Unanimità, ti ho persa ieri ed oggi ti ritrovo già. Come si può leggere la situazione del Pd, apparentemente un partito solido che pare, al contrario, vivere di una carenza cronica di concretezza? Si legge appunto con l'unanimità. Da ieri pomeriggio la freddura più abusata sul web è quella di D'Alema che, analizzando il fallimento della sinistra, non ha fatto altro che un'autobiografia. E' una sentenza sulla quale, oltre che una risata, si dovrebbe fare una riflessione. Il partito è confuso, chiuso in se stesso, insicuro, come lo studente che ha dato una risposta sbagliata al docente ed ora crede di dire strafalcioni ogni qualvolta apra la bocca.

Ed inoltre le voci circolano, si sviluppano e vengono stravolte come in un telefono senza fili: il primo dice "Si deve provare un governo Bersani", l'ultimo si sente dire nell'orecchio "Daranno l'incarico a Renzi che farà l'alleanza col Pdl". E' proprio la molteplicità delle versioni impossibili che si sussegue negli ultimi giorni a rendere la situazione drammaticamente preoccupante, perché vuol dire che nessuna è corretta e che probabilmente si verificherà la media ponderata di tutte le ipotesi. Appunto Renzi, che dichiara in un'intervista a Il Messaggero: "Il modello di partito solido, vecchia maniera, è stato profondamente messo in discussione e questa è una parte del ragionamento su cui alle nostre primarie abbiamo solo cominciato a discutere". Non sono parole inutili, possono dire qualcosa sulla staticità che caratterizza questo Pd. Renzi viene adesso fuori come un problema, dopo esserlo stato e poi essersi "elettoralmente" scrollato di dosso questo appellativo.

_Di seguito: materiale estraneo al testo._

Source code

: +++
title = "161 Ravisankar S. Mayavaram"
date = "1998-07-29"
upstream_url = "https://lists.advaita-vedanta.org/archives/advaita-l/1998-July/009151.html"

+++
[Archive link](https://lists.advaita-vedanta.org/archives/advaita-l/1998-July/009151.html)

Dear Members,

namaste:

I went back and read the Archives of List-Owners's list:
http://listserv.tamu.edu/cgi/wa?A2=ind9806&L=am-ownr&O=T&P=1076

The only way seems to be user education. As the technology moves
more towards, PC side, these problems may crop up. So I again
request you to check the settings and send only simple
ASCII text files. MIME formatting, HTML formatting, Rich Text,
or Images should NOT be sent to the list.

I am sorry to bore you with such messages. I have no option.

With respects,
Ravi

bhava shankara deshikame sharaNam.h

Renzi è un problema per l'etichetta posta sulla sua testa, alla quale ha contribuito il Pd tutto, pressoché all'unanimità, per mezzo di quella spocchia, la superbia di credere che la base elettorale del Partito bastasse a renderlo forte e vigoroso, che altri elettori non servissero. Che è un po' la medesima logica adottata con Grillo, accusato di attrarre un agglomerato di persone ideologicamente composto da più anime, pure di destra, berlusconiano etc.etc. Insomma, Renzi è stato precluso dalla vittoria perché si è fatta passare l'idea, agli elettori tradizionali, che lui, con quell'intenzione di persuadere elettori di altri schieramenti, mostrasse un'inclinazione ideologica verso essi (vero o no che sia, la questione poco importa, si è trattato di una banale campagna mediatica tesa a screditarlo, che è riuscita a svilire pure una supposizione probabilmente attendibile). E questa cosa alla base di partito non può essere perdonata, perché è il motivo della sconfitta: l'elettorato non si crea e non si distrugge, semmai si convince. Credere che gli elettori degli altri schieramenti siano rincitrulliti irrecuperabili è un'operazione di distacco dalla realtà di proporzioni indicibili.

Non capire questo, continuare ad utilizzare Berlusconi come uno spauracchio, come il vetusto D'Alema ha appunto fatto, non è solo demodé e noioso, ma è anche tecnicamente errato, altezzoso e supponente. Direzione ParaDiso, ecco ciò che è stato l'incontro del pomeriggio di ieri, seguito in streaming, durato sette ore, di cui si ricorderanno solo le parole "otto punti", "Renzi", "Andato Via" e "discorso". Lascia tutti rigorosamente aperti i cinque scenari futuri riassunti ieri su questo giornale, dai quali ci saremmo augurati di poterne derubricare qualcuno in seguito alle decisioni assunte da Bersani&co. Invece, visti i presupposti, pure l'alleanza col Pdl, che Bersani ha escluso a priori, si ritiene pienamente possibile.